§ **Exercise inputs**
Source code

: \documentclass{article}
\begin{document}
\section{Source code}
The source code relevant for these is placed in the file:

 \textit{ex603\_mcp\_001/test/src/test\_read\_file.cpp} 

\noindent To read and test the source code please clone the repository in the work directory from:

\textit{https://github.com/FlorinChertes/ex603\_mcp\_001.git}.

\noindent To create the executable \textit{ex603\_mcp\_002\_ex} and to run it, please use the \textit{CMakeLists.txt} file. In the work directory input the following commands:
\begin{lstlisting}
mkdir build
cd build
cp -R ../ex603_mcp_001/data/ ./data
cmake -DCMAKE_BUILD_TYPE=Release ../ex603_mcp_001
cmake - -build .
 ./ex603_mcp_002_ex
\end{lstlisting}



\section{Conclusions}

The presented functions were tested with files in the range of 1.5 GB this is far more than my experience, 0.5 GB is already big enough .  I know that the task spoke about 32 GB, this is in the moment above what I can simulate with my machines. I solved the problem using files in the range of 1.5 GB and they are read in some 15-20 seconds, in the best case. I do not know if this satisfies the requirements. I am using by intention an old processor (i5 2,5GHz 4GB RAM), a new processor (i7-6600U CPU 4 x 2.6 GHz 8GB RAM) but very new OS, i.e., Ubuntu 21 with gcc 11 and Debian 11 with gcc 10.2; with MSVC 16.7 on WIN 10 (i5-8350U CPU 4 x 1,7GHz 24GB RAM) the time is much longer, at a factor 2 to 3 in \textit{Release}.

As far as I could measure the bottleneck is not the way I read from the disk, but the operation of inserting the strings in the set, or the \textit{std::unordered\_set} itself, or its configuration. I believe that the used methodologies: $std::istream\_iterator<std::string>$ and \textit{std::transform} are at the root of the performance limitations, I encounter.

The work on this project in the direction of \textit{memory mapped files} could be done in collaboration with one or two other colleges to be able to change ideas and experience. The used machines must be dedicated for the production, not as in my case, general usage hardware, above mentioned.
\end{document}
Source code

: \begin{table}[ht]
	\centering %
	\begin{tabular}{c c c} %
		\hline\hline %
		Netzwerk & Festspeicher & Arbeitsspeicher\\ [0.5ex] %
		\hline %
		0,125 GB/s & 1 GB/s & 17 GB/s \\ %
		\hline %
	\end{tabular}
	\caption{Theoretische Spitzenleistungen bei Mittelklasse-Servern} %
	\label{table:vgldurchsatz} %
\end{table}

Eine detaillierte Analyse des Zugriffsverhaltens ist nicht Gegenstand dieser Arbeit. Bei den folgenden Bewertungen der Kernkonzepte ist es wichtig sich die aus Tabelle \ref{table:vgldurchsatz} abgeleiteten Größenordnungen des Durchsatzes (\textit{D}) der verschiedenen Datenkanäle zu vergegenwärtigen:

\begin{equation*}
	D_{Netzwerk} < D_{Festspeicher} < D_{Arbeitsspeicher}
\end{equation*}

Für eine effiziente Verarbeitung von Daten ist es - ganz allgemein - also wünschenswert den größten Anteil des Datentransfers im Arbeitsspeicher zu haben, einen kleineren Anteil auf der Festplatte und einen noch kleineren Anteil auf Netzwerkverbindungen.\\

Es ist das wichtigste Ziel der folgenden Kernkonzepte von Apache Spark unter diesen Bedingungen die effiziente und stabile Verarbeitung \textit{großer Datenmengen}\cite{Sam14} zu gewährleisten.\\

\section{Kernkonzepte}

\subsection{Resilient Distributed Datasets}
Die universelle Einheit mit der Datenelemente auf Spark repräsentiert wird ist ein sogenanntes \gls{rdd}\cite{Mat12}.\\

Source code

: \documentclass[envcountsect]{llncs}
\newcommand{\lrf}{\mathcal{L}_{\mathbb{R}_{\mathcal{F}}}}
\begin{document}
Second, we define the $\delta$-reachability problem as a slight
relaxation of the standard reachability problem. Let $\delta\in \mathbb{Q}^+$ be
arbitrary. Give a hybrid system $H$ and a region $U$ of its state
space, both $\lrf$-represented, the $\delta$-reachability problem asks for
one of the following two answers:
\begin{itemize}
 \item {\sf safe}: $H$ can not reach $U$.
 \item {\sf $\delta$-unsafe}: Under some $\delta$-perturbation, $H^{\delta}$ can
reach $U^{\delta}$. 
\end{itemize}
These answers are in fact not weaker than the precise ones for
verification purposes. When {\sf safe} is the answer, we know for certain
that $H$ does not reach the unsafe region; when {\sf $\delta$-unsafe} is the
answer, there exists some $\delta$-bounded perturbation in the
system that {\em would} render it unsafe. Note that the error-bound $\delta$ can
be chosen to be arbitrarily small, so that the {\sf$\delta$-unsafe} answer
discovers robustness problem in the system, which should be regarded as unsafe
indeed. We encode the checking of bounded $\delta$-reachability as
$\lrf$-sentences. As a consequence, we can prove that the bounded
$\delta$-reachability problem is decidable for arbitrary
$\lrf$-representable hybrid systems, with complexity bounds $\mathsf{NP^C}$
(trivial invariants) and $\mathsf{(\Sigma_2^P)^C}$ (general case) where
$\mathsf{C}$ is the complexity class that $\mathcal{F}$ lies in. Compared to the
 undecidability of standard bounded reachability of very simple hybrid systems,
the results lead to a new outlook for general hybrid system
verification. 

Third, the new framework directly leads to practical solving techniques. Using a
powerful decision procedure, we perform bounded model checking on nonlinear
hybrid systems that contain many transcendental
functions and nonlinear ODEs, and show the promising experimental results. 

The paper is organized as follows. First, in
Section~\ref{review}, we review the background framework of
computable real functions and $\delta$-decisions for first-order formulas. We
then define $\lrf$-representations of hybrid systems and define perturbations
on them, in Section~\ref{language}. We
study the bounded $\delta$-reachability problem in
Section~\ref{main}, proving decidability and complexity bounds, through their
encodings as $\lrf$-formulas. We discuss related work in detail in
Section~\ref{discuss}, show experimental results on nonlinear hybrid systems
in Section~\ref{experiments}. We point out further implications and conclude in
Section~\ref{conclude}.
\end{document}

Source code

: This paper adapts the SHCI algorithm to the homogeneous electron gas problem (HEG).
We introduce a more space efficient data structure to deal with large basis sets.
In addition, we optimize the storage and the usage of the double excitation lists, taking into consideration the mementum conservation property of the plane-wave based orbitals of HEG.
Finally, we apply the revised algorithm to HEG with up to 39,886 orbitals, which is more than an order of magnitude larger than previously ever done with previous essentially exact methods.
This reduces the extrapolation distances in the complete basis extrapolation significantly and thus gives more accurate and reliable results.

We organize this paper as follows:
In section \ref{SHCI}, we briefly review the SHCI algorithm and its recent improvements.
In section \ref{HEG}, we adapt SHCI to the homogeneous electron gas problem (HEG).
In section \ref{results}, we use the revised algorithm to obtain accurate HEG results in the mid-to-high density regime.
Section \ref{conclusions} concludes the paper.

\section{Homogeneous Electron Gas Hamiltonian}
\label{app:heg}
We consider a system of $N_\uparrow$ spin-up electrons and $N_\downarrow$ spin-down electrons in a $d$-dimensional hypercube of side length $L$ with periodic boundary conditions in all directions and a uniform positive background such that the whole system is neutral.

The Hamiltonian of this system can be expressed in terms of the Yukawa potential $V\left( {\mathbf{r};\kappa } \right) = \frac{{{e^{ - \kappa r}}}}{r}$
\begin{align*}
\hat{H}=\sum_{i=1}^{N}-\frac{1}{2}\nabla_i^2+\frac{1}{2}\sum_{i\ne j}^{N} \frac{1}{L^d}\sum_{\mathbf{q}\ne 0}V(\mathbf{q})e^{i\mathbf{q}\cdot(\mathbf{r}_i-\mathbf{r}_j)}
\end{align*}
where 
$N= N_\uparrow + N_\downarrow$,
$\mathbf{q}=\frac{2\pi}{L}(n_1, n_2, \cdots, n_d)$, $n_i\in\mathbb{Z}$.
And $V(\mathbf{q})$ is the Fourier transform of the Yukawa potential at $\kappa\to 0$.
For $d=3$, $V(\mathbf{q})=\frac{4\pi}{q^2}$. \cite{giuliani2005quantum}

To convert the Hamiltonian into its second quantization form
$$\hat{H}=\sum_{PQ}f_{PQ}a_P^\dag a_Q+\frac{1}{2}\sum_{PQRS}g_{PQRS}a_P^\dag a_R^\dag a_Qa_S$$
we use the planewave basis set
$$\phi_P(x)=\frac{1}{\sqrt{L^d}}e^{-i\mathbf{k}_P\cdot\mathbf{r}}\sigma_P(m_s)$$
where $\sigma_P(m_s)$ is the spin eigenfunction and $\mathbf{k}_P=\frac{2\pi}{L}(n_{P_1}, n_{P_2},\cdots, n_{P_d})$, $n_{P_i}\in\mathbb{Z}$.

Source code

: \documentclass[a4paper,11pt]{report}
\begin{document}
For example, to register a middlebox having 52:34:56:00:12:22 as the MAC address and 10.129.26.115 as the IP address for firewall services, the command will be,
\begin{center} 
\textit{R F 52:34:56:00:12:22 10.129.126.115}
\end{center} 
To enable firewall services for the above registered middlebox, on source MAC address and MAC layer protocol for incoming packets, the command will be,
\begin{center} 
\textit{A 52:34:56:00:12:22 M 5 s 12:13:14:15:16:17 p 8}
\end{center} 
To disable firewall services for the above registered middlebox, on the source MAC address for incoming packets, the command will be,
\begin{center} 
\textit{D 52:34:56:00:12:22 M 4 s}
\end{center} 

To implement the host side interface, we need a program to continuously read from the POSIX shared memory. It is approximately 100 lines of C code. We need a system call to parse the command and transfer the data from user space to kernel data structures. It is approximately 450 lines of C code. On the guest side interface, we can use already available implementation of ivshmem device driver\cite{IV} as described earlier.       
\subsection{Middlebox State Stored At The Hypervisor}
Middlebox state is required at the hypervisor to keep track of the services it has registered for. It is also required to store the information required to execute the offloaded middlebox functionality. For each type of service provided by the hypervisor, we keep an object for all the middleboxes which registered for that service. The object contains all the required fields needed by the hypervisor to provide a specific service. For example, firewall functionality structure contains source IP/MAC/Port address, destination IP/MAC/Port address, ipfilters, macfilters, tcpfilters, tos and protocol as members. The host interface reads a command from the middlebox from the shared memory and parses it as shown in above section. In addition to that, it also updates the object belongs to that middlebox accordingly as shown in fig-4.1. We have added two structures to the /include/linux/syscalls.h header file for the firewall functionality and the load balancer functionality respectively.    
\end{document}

§ **Exercise instructions**
Find the word "mathsf" in the records. Copy every line it appears in.

§ **Output below**
$\lrf$-representable hybrid systems, with complexity bounds $\mathsf{NP^C}$
(trivial invariants) and $\mathsf{(\Sigma_2^P)^C}$ (general case) where
$\mathsf{C}$ is the complexity class that $\mathcal{F}$ lies in. Compared to the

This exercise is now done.